■ Your instructions ■
Would you reproduce exactly the lines below from the one holding "Añadimos los usuarios al grupo creado." through the one holding "## Crear webhook", inclusive, and no others?

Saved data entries
----
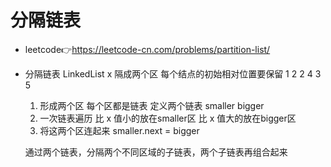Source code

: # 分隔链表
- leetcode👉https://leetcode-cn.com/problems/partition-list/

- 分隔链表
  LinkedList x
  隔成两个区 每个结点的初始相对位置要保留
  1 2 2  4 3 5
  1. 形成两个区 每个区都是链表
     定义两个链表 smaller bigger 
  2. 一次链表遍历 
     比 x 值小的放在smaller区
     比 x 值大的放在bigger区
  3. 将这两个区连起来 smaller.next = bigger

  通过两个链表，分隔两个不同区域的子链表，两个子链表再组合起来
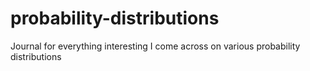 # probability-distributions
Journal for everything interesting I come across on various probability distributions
----
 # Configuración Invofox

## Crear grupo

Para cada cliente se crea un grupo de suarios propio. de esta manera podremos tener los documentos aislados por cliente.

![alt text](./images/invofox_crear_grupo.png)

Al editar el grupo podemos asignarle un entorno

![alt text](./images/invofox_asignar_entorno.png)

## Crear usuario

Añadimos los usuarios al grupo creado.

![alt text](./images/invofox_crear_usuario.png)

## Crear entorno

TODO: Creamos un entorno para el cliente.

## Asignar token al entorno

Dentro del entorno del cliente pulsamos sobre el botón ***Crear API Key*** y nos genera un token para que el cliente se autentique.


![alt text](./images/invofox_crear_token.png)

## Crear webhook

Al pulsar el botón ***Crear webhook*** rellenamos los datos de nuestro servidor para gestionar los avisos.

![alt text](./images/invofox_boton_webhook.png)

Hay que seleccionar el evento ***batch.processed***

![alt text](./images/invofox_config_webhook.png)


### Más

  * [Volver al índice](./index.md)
----
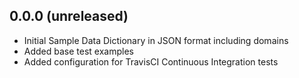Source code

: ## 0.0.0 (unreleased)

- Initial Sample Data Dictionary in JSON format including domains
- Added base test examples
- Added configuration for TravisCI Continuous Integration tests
----
■ Answer box ■
Añadimos los usuarios al grupo creado.

![alt text](./images/invofox_crear_usuario.png)

## Crear entorno

TODO: Creamos un entorno para el cliente.

## Asignar token al entorno

Dentro del entorno del cliente pulsamos sobre el botón ***Crear API Key*** y nos genera un token para que el cliente se autentique.


![alt text](./images/invofox_crear_token.png)

## Crear webhook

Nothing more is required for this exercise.